=== PROBLEM DESCRIPTION ===
The material below must be retyped in full, with every line kept exactly as it is.
[[ INPUT RECORDS, beginning ]]
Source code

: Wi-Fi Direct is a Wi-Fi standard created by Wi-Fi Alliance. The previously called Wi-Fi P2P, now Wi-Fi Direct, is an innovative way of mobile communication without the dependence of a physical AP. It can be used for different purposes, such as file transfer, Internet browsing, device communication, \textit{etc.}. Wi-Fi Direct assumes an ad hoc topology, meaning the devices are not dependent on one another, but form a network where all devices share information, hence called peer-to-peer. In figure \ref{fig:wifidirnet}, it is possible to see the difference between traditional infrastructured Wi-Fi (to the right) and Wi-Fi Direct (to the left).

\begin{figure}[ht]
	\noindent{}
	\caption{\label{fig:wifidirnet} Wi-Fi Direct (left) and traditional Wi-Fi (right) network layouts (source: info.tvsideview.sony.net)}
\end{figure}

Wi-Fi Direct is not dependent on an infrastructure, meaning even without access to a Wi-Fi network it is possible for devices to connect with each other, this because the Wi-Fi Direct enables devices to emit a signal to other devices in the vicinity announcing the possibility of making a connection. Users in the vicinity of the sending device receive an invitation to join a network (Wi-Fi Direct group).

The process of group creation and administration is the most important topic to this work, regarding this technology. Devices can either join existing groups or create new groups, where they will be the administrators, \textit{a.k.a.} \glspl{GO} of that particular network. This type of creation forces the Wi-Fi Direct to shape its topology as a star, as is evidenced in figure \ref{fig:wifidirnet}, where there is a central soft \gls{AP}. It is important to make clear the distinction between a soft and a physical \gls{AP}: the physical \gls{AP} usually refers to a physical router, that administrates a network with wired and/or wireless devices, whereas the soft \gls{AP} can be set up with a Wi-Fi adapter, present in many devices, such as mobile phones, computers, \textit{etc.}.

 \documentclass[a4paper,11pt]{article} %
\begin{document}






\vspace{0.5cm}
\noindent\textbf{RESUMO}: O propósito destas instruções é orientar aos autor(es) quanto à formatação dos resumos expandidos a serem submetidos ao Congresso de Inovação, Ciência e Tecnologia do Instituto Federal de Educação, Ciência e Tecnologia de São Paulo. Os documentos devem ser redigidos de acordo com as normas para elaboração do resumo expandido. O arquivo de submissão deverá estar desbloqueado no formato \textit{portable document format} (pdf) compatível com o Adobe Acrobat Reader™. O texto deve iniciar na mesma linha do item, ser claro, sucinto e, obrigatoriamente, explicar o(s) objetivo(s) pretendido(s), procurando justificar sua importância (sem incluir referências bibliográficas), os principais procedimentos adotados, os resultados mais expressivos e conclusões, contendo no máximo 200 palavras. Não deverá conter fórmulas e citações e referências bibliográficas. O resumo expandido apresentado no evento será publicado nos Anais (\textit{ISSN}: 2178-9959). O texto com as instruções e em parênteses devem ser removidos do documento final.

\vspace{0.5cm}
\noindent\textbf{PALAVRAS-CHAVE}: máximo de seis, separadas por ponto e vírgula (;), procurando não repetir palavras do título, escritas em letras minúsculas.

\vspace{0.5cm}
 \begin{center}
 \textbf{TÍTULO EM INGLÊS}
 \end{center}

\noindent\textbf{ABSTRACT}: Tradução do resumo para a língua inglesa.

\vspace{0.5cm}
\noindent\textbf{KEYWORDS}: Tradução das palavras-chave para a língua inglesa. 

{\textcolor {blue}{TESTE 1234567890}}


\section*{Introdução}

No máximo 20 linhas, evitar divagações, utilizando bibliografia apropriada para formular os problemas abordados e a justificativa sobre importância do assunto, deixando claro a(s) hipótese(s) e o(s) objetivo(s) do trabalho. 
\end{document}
[[ INPUT RECORDS, end ]]
=== SOLUTION FOR THIS EXERCISE ===
Source code

: Wi-Fi Direct is a Wi-Fi standard created by Wi-Fi Alliance. The previously called Wi-Fi P2P, now Wi-Fi Direct, is an innovative way of mobile communication without the dependence of a physical AP. It can be used for different purposes, such as file transfer, Internet browsing, device communication, \textit{etc.}. Wi-Fi Direct assumes an ad hoc topology, meaning the devices are not dependent on one another, but form a network where all devices share information, hence called peer-to-peer. In figure \ref{fig:wifidirnet}, it is possible to see the difference between traditional infrastructured Wi-Fi (to the right) and Wi-Fi Direct (to the left).

\begin{figure}[ht]
	\noindent{}
	\caption{\label{fig:wifidirnet} Wi-Fi Direct (left) and traditional Wi-Fi (right) network layouts (source: info.tvsideview.sony.net)}
\end{figure}

Wi-Fi Direct is not dependent on an infrastructure, meaning even without access to a Wi-Fi network it is possible for devices to connect with each other, this because the Wi-Fi Direct enables devices to emit a signal to other devices in the vicinity announcing the possibility of making a connection. Users in the vicinity of the sending device receive an invitation to join a network (Wi-Fi Direct group).

The process of group creation and administration is the most important topic to this work, regarding this technology. Devices can either join existing groups or create new groups, where they will be the administrators, \textit{a.k.a.} \glspl{GO} of that particular network. This type of creation forces the Wi-Fi Direct to shape its topology as a star, as is evidenced in figure \ref{fig:wifidirnet}, where there is a central soft \gls{AP}. It is important to make clear the distinction between a soft and a physical \gls{AP}: the physical \gls{AP} usually refers to a physical router, that administrates a network with wired and/or wireless devices, whereas the soft \gls{AP} can be set up with a Wi-Fi adapter, present in many devices, such as mobile phones, computers, \textit{etc.}.

 \documentclass[a4paper,11pt]{article} %
\begin{document}






\vspace{0.5cm}
\noindent\textbf{RESUMO}: O propósito destas instruções é orientar aos autor(es) quanto à formatação dos resumos expandidos a serem submetidos ao Congresso de Inovação, Ciência e Tecnologia do Instituto Federal de Educação, Ciência e Tecnologia de São Paulo. Os documentos devem ser redigidos de acordo com as normas para elaboração do resumo expandido. O arquivo de submissão deverá estar desbloqueado no formato \textit{portable document format} (pdf) compatível com o Adobe Acrobat Reader™. O texto deve iniciar na mesma linha do item, ser claro, sucinto e, obrigatoriamente, explicar o(s) objetivo(s) pretendido(s), procurando justificar sua importância (sem incluir referências bibliográficas), os principais procedimentos adotados, os resultados mais expressivos e conclusões, contendo no máximo 200 palavras. Não deverá conter fórmulas e citações e referências bibliográficas. O resumo expandido apresentado no evento será publicado nos Anais (\textit{ISSN}: 2178-9959). O texto com as instruções e em parênteses devem ser removidos do documento final.

\vspace{0.5cm}
\noindent\textbf{PALAVRAS-CHAVE}: máximo de seis, separadas por ponto e vírgula (;), procurando não repetir palavras do título, escritas em letras minúsculas.

\vspace{0.5cm}
 \begin{center}
 \textbf{TÍTULO EM INGLÊS}
 \end{center}

\noindent\textbf{ABSTRACT}: Tradução do resumo para a língua inglesa.

\vspace{0.5cm}
\noindent\textbf{KEYWORDS}: Tradução das palavras-chave para a língua inglesa. 

{\textcolor {blue}{TESTE 1234567890}}


\section*{Introdução}

No máximo 20 linhas, evitar divagações, utilizando bibliografia apropriada para formular os problemas abordados e a justificativa sobre importância do assunto, deixando claro a(s) hipótese(s) e o(s) objetivo(s) do trabalho. 
\end{document}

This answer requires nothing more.